#### [Required action]
Only the lines holding "novas" are wanted. Copy every one from the records below.

#### [Data shown]
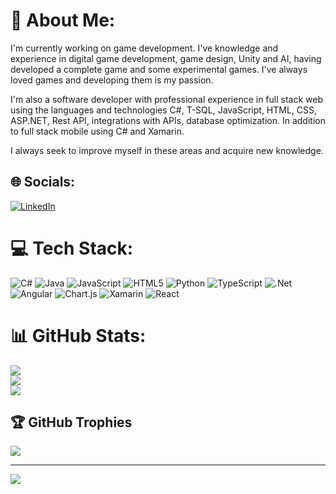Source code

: # 💫 About Me:
I'm currently working on game development. I've knowledge and experience in digital game development, game design, Unity and AI, having developed a complete game and some experimental games. I've always loved games and developing them is my passion.

I'm also a software developer with professional experience in full stack web using the languages ​​and technologies C#, T-SQL, JavaScript, HTML, CSS, ASP.NET, Rest API, integrations with APIs, database optimization. In addition to full stack mobile using C# and Xamarin.

I always seek to improve myself in these areas and acquire new knowledge.


## 🌐 Socials:
[![LinkedIn](https://img.shields.io/badge/LinkedIn-%230077B5.svg?logo=linkedin&logoColor=white)](link) 

# 💻 Tech Stack:
![C#](https://img.shields.io/badge/c%23-%23239120.svg?style=for-the-badge&logo=csharp&logoColor=white) ![Java](https://img.shields.io/badge/java-%23ED8B00.svg?style=for-the-badge&logo=openjdk&logoColor=white) ![JavaScript](https://img.shields.io/badge/javascript-%23323330.svg?style=for-the-badge&logo=javascript&logoColor=%23F7DF1E) ![HTML5](https://img.shields.io/badge/html5-%23E34F26.svg?style=for-the-badge&logo=html5&logoColor=white) ![Python](https://img.shields.io/badge/python-3670A0?style=for-the-badge&logo=python&logoColor=ffdd54) ![TypeScript](https://img.shields.io/badge/typescript-%23007ACC.svg?style=for-the-badge&logo=typescript&logoColor=white) ![.Net](https://img.shields.io/badge/.NET-5C2D91?style=for-the-badge&logo=.net&logoColor=white) ![Angular](https://img.shields.io/badge/angular-%23DD0031.svg?style=for-the-badge&logo=angular&logoColor=white) ![Chart.js](https://img.shields.io/badge/chart.js-F5788D.svg?style=for-the-badge&logo=chart.js&logoColor=white) ![Xamarin](https://img.shields.io/badge/Xamarin-3199DC?style=for-the-badge&logo=xamarin&logoColor=white) ![React](https://img.shields.io/badge/react-%2320232a.svg?style=for-the-badge&logo=react&logoColor=%2361DAFB)
# 📊 GitHub Stats:
![](https://github-readme-stats.vercel.app/api?username=natog7&theme=dark&hide_border=false&include_all_commits=false&count_private=false)<br/>
![](https://github-readme-streak-stats.herokuapp.com/?user=natog7&theme=dark&hide_border=false)<br/>
![](https://github-readme-stats.vercel.app/api/top-langs/?username=natog7&theme=dark&hide_border=false&include_all_commits=false&count_private=false&layout=compact)

## 🏆 GitHub Trophies
![](https://github-profile-trophy.vercel.app/?username=natog7&theme=radical&no-frame=false&no-bg=true&margin-w=4)

---
[![](https://visitcount.itsvg.in/api?id=natog7&icon=0&color=10)](https://visitcount.itsvg.in)

<!-- Proudly created with GPRM ( https://gprm.itsvg.in ) -->

<!--
**natog7/natog7** is a ✨ _special_ ✨ repository because its `README.md` (this file) appears on your GitHub profile.

Here are some ideas to get you started:

- 🔭 I’m currently working on ...
- 🌱 I’m currently learning ...
- 👯 I’m looking to collaborate on ...
- 🤔 I’m looking for help with ...
- 💬 Ask me about ...
- 📫 How to reach me: ...
- 😄 Pronouns: ...
- ⚡ Fun fact: ...
-->
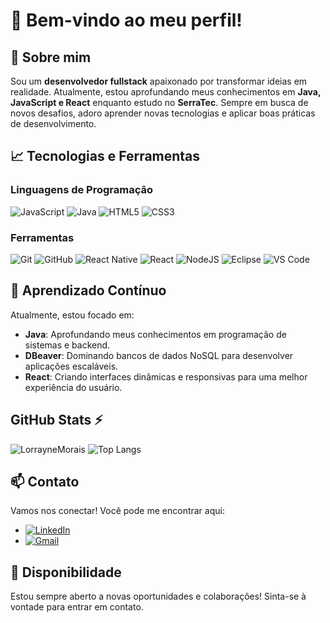 # 🌟 Bem-vindo ao meu perfil!

## 👤 Sobre mim

Sou um **desenvolvedor fullstack** apaixonado por transformar ideias em realidade. Atualmente, estou aprofundando meus conhecimentos em **Java, JavaScript e React** enquanto estudo no **SerraTec**. Sempre em busca de novos desafios, adoro aprender novas tecnologias e aplicar boas práticas de desenvolvimento.

## 📈 Tecnologias e Ferramentas

### Linguagens de Programação

![JavaScript](https://img.shields.io/badge/JavaScript-F7DF1E?style=for-the-badge&logo=javascript&logoColor=black) ![Java](https://img.shields.io/badge/Java-007396?style=for-the-badge&logo=java&logoColor=white) ![HTML5](https://img.shields.io/badge/html5-%23E34F26.svg?style=for-the-badge&logo=html5&logoColor=white) ![CSS3](https://img.shields.io/badge/css3-%231572B6.svg?style=for-the-badge&logo=css3&logoColor=white)


### Ferramentas

![Git](https://img.shields.io/badge/Git-F05032?style=for-the-badge&logo=git&logoColor=white) ![GitHub](https://img.shields.io/badge/GitHub-181717?style=for-the-badge&logo=github&logoColor=white) ![React Native](https://img.shields.io/badge/react_native-%2320232a.svg?style=for-the-badge&logo=react&logoColor=%2361DAFB) ![React](https://img.shields.io/badge/react-%2320232a.svg?style=for-the-badge&logo=react&logoColor=%2361DAFB) ![NodeJS](https://img.shields.io/badge/node.js-6DA55F?style=for-the-badge&logo=node.js&logoColor=white) ![Eclipse](https://img.shields.io/badge/Eclipse-FE7A16.svg?style=for-the-badge&logo=Eclipse&logoColor=white) ![VS Code](https://img.shields.io/badge/VS%20Code-0078d7.svg?style=for-the-badge&logo=visual-studio-code&logoColor=white)
  
## 🌱 Aprendizado Contínuo

Atualmente, estou focado em:

- **Java**: Aprofundando meus conhecimentos em programação de sistemas e backend.
- **DBeaver**: Dominando bancos de dados NoSQL para desenvolver aplicações escaláveis.
- **React**: Criando interfaces dinâmicas e responsivas para uma melhor experiência do usuário.

## GitHub Stats ⚡
![LorrayneMorais](https://github-readme-stats.vercel.app/api?username=lorraynemorais&show_icons=true&theme=radical)
![Top Langs](https://github-readme-stats.vercel.app/api/top-langs/?username=lorraynemorais&hide_progress=true&theme=radical)




## 📫 Contato

Vamos nos conectar! Você pode me encontrar aqui:

- [![LinkedIn](https://img.shields.io/badge/LinkedIn-0077B5?style=for-the-badge&logo=linkedin&logoColor=white)](https://www.linkedin.com/in/lorrayne-morais)
- [![Gmail](https://img.shields.io/badge/Gmail-333333?style=for-the-badge&logo=gmail&logoColor=red)](mailto:lorrayne.moraisb@gmail.com)

## 📅 Disponibilidade

Estou sempre aberto a novas oportunidades e colaborações! Sinta-se à vontade para entrar em contato.




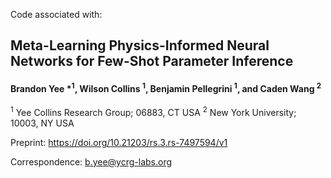 
Code associated with:

## Meta-Learning Physics-Informed Neural Networks for Few-Shot Parameter Inference

#### Brandon Yee \*<sup>1</sup>, Wilson Collins <sup>1</sup>, Benjamin Pellegrini <sup>1</sup>, and Caden Wang <sup>2</sup>

<sup>1</sup> Yee Collins Research Group; 06883, CT USA
<sup>2</sup> New York University; 10003, NY USA

Preprint: https://doi.org/10.21203/rs.3.rs-7497594/v1

Correspondence: b.yee@ycrg-labs.org

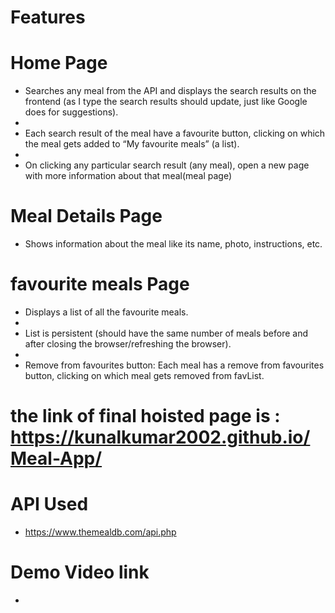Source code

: # Features 
# Home Page
- Searches any meal from the API and displays the search results on the frontend (as I type the search results should update, just like Google does for suggestions).
- 
- Each search result of the meal  have a favourite button, clicking on which the meal gets  added to “My favourite meals” (a list).
- 
- On clicking any particular search result (any meal), open a new page with more information about that meal(meal page)

# Meal Details Page

- Shows information about the meal like its name, photo, instructions, etc.

# favourite meals Page

- Displays a list of all the favourite meals.
- 
- List is persistent (should have the same number of meals before and after closing the browser/refreshing the browser).
- 
- Remove from favourites button: Each meal has a remove from favourites button, clicking on which meal gets removed from favList.

# the link of final hoisted page is : https://kunalkumar2002.github.io/Meal-App/

# API Used
- https://www.themealdb.com/api.php

# Demo Video link
-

#### [Task solution]
Sou um **desenvolvedor fullstack** apaixonado por transformar ideias em realidade. Atualmente, estou aprofundando meus conhecimentos em **Java, JavaScript e React** enquanto estudo no **SerraTec**. Sempre em busca de novos desafios, adoro aprender novas tecnologias e aplicar boas práticas de desenvolvimento.
Estou sempre aberto a novas oportunidades e colaborações! Sinta-se à vontade para entrar em contato.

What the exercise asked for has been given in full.